-- What the exercise asks --
Pictures are not part of the copy; repeat everything else in the records exactly.

—————

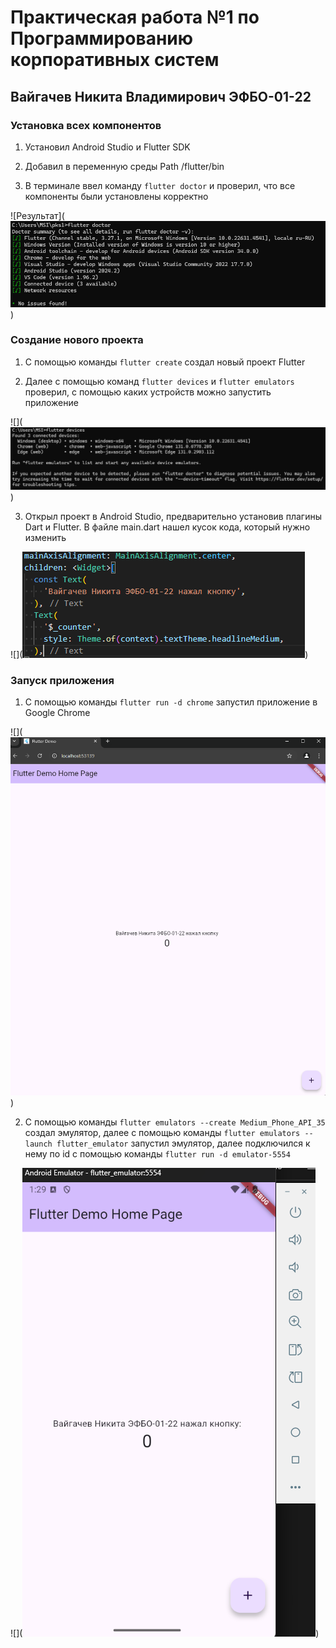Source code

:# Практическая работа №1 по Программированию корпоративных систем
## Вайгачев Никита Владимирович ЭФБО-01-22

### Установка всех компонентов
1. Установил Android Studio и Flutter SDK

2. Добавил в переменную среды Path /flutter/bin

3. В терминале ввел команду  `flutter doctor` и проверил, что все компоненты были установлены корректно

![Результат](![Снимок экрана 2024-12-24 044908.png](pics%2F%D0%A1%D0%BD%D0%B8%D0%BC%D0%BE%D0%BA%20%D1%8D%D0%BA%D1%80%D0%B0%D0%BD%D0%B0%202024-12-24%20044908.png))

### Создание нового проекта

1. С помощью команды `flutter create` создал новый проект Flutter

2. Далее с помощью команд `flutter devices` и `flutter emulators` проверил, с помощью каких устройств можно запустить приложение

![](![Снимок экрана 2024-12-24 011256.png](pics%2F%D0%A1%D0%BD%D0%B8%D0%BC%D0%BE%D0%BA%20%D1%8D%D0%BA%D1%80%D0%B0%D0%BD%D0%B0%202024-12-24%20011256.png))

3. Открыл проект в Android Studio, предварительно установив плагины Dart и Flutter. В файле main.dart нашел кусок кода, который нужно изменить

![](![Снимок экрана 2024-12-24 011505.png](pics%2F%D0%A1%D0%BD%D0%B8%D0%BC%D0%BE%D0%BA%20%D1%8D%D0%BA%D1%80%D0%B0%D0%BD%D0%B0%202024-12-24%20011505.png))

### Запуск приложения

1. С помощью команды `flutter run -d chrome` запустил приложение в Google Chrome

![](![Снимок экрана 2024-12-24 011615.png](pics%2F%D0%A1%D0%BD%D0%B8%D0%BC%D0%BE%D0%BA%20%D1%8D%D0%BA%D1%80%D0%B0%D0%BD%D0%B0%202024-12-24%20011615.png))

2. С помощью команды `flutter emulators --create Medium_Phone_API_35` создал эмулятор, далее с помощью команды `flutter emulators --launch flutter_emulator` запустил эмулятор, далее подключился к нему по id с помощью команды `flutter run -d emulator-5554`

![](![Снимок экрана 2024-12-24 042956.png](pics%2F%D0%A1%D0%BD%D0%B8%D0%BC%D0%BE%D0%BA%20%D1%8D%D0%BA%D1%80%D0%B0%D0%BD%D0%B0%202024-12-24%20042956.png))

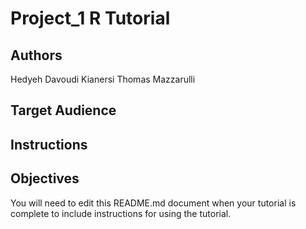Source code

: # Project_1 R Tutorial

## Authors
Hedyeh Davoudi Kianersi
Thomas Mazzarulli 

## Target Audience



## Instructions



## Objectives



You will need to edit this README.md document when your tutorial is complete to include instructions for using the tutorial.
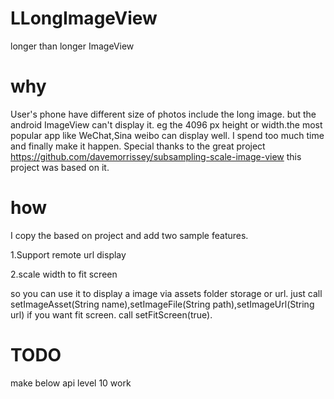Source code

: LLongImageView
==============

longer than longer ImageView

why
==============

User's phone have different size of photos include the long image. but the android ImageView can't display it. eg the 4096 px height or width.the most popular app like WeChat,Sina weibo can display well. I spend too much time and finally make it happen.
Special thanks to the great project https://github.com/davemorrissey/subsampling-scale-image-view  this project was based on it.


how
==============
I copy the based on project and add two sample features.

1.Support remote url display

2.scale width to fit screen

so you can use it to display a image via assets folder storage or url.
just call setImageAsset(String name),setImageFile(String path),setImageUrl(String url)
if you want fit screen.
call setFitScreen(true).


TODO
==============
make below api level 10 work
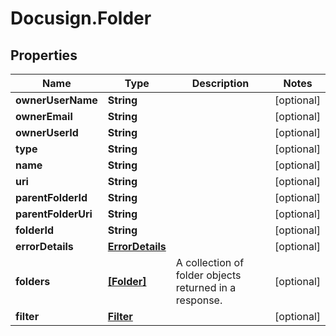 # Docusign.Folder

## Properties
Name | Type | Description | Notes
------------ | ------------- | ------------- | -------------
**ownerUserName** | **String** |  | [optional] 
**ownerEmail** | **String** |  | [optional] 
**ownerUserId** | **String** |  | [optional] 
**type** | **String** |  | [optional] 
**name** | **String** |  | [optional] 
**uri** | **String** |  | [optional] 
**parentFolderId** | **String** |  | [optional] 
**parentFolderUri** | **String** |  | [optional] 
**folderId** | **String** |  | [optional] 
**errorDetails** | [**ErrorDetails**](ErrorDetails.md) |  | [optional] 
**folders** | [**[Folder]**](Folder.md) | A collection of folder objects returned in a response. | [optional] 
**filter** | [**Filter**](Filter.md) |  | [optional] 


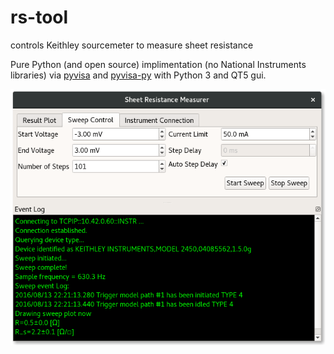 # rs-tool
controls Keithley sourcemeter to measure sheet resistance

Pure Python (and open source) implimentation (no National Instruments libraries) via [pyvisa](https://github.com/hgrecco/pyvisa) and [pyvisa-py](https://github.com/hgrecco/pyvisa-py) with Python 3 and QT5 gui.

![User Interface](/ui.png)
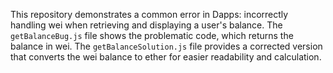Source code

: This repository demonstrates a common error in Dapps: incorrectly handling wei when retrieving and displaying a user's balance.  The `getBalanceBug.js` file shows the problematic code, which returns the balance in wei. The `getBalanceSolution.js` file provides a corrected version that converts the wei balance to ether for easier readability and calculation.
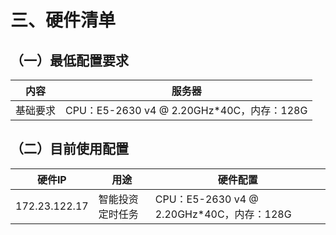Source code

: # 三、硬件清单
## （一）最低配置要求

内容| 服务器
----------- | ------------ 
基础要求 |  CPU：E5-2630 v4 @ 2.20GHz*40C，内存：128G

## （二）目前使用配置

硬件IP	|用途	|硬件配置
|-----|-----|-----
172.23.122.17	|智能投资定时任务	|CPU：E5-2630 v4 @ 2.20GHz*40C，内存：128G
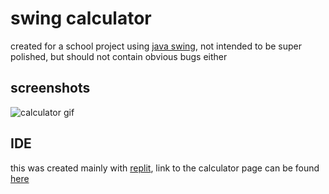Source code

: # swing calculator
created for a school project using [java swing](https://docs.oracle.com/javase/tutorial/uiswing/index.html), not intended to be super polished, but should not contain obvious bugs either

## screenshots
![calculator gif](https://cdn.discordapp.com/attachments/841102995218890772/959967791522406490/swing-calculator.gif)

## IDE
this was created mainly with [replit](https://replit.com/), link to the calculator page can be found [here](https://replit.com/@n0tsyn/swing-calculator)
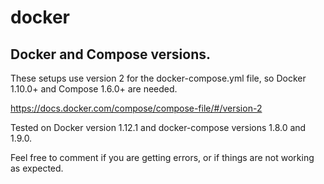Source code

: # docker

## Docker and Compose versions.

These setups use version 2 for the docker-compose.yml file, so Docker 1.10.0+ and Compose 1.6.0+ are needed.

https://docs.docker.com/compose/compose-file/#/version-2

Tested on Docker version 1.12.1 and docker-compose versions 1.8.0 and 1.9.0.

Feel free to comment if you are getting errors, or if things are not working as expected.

—————

-- Solution for this exercise --
Source code

:# Практическая работа №1 по Программированию корпоративных систем
## Вайгачев Никита Владимирович ЭФБО-01-22

### Установка всех компонентов
1. Установил Android Studio и Flutter SDK

2. Добавил в переменную среды Path /flutter/bin

3. В терминале ввел команду  `flutter doctor` и проверил, что все компоненты были установлены корректно

![Результат](![Снимок экрана 2024-12-24 044908.png](pics%2F%D0%A1%D0%BD%D0%B8%D0%BC%D0%BE%D0%BA%20%D1%8D%D0%BA%D1%80%D0%B0%D0%BD%D0%B0%202024-12-24%20044908.png))

### Создание нового проекта

1. С помощью команды `flutter create` создал новый проект Flutter

2. Далее с помощью команд `flutter devices` и `flutter emulators` проверил, с помощью каких устройств можно запустить приложение

![](![Снимок экрана 2024-12-24 011256.png](pics%2F%D0%A1%D0%BD%D0%B8%D0%BC%D0%BE%D0%BA%20%D1%8D%D0%BA%D1%80%D0%B0%D0%BD%D0%B0%202024-12-24%20011256.png))

3. Открыл проект в Android Studio, предварительно установив плагины Dart и Flutter. В файле main.dart нашел кусок кода, который нужно изменить

![](![Снимок экрана 2024-12-24 011505.png](pics%2F%D0%A1%D0%BD%D0%B8%D0%BC%D0%BE%D0%BA%20%D1%8D%D0%BA%D1%80%D0%B0%D0%BD%D0%B0%202024-12-24%20011505.png))

### Запуск приложения

1. С помощью команды `flutter run -d chrome` запустил приложение в Google Chrome

![](![Снимок экрана 2024-12-24 011615.png](pics%2F%D0%A1%D0%BD%D0%B8%D0%BC%D0%BE%D0%BA%20%D1%8D%D0%BA%D1%80%D0%B0%D0%BD%D0%B0%202024-12-24%20011615.png))

2. С помощью команды `flutter emulators --create Medium_Phone_API_35` создал эмулятор, далее с помощью команды `flutter emulators --launch flutter_emulator` запустил эмулятор, далее подключился к нему по id с помощью команды `flutter run -d emulator-5554`

![](![Снимок экрана 2024-12-24 042956.png](pics%2F%D0%A1%D0%BD%D0%B8%D0%BC%D0%BE%D0%BA%20%D1%8D%D0%BA%D1%80%D0%B0%D0%BD%D0%B0%202024-12-24%20042956.png))

Source code

: # Project_1 R Tutorial

## Authors
Hedyeh Davoudi Kianersi
Thomas Mazzarulli 

## Target Audience



## Instructions



## Objectives



You will need to edit this README.md document when your tutorial is complete to include instructions for using the tutorial.
Source code

: LLongImageView
==============

longer than longer ImageView

why
==============

User's phone have different size of photos include the long image. but the android ImageView can't display it. eg the 4096 px height or width.the most popular app like WeChat,Sina weibo can display well. I spend too much time and finally make it happen.
Special thanks to the great project https://github.com/davemorrissey/subsampling-scale-image-view  this project was based on it.


how
==============
I copy the based on project and add two sample features.

1.Support remote url display

2.scale width to fit screen

so you can use it to display a image via assets folder storage or url.
just call setImageAsset(String name),setImageFile(String path),setImageUrl(String url)
if you want fit screen.
call setFitScreen(true).


TODO
==============
make below api level 10 work
 # Docusign.Folder

## Properties
Name | Type | Description | Notes
------------ | ------------- | ------------- | -------------
**ownerUserName** | **String** |  | [optional] 
**ownerEmail** | **String** |  | [optional] 
**ownerUserId** | **String** |  | [optional] 
**type** | **String** |  | [optional] 
**name** | **String** |  | [optional] 
**uri** | **String** |  | [optional] 
**parentFolderId** | **String** |  | [optional] 
**parentFolderUri** | **String** |  | [optional] 
**folderId** | **String** |  | [optional] 
**errorDetails** | [**ErrorDetails**](ErrorDetails.md) |  | [optional] 
**folders** | [**[Folder]**](Folder.md) | A collection of folder objects returned in a response. | [optional] 
**filter** | [**Filter**](Filter.md) |  | [optional] 


 # rs-tool
controls Keithley sourcemeter to measure sheet resistance

Pure Python (and open source) implimentation (no National Instruments libraries) via [pyvisa](https://github.com/hgrecco/pyvisa) and [pyvisa-py](https://github.com/hgrecco/pyvisa-py) with Python 3 and QT5 gui.

![User Interface](/ui.png)
Source code

: This repository demonstrates a common error in Dapps: incorrectly handling wei when retrieving and displaying a user's balance.  The `getBalanceBug.js` file shows the problematic code, which returns the balance in wei. The `getBalanceSolution.js` file provides a corrected version that converts the wei balance to ether for easier readability and calculation.
Source code

: # 三、硬件清单
## （一）最低配置要求

内容| 服务器
----------- | ------------ 
基础要求 |  CPU：E5-2630 v4 @ 2.20GHz*40C，内存：128G

## （二）目前使用配置

硬件IP	|用途	|硬件配置
|-----|-----|-----
172.23.122.17	|智能投资定时任务	|CPU：E5-2630 v4 @ 2.20GHz*40C，内存：128G
Source code

: # swing calculator
created for a school project using [java swing](https://docs.oracle.com/javase/tutorial/uiswing/index.html), not intended to be super polished, but should not contain obvious bugs either

## screenshots
![calculator gif](https://cdn.discordapp.com/attachments/841102995218890772/959967791522406490/swing-calculator.gif)

## IDE
this was created mainly with [replit](https://replit.com/), link to the calculator page can be found [here](https://replit.com/@n0tsyn/swing-calculator)
Source code

: # docker

## Docker and Compose versions.

These setups use version 2 for the docker-compose.yml file, so Docker 1.10.0+ and Compose 1.6.0+ are needed.

https://docs.docker.com/compose/compose-file/#/version-2

Tested on Docker version 1.12.1 and docker-compose versions 1.8.0 and 1.9.0.

Feel free to comment if you are getting errors, or if things are not working as expected.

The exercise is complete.